WHAT THE TASK ASKS: Give only the number of lines below that contain the word "main".

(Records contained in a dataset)

:::

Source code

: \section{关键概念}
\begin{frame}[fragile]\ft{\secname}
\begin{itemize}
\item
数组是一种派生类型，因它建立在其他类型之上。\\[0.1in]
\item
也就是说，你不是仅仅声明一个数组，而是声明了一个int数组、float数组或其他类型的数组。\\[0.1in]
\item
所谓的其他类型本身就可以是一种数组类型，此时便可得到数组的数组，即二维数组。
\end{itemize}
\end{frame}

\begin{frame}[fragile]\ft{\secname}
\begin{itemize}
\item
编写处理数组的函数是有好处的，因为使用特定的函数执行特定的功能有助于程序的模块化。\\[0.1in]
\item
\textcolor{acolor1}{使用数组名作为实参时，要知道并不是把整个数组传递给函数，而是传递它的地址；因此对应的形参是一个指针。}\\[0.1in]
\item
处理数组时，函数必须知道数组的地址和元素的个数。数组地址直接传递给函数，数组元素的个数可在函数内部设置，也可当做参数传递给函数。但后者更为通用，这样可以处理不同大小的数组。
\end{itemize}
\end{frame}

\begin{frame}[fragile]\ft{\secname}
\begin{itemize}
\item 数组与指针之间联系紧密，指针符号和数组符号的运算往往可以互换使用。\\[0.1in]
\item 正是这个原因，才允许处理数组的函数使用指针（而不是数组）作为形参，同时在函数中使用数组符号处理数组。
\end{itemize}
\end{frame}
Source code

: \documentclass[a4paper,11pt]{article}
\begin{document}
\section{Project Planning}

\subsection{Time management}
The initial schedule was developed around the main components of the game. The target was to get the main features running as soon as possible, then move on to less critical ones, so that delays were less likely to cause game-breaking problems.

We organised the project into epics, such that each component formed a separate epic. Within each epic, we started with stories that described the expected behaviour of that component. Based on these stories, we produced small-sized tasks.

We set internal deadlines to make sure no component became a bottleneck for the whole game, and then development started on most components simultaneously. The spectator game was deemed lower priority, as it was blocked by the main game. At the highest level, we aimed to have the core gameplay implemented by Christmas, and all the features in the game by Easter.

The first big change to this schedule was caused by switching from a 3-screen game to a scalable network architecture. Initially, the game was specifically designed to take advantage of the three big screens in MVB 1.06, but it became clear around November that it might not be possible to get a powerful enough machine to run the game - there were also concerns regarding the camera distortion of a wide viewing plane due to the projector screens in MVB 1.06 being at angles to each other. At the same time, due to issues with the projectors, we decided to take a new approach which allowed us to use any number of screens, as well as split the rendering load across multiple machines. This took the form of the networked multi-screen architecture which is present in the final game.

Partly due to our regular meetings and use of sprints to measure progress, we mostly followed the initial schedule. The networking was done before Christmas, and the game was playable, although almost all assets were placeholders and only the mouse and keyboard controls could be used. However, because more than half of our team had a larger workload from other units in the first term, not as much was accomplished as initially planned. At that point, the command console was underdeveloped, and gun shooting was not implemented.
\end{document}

:::

SOLUTION: 2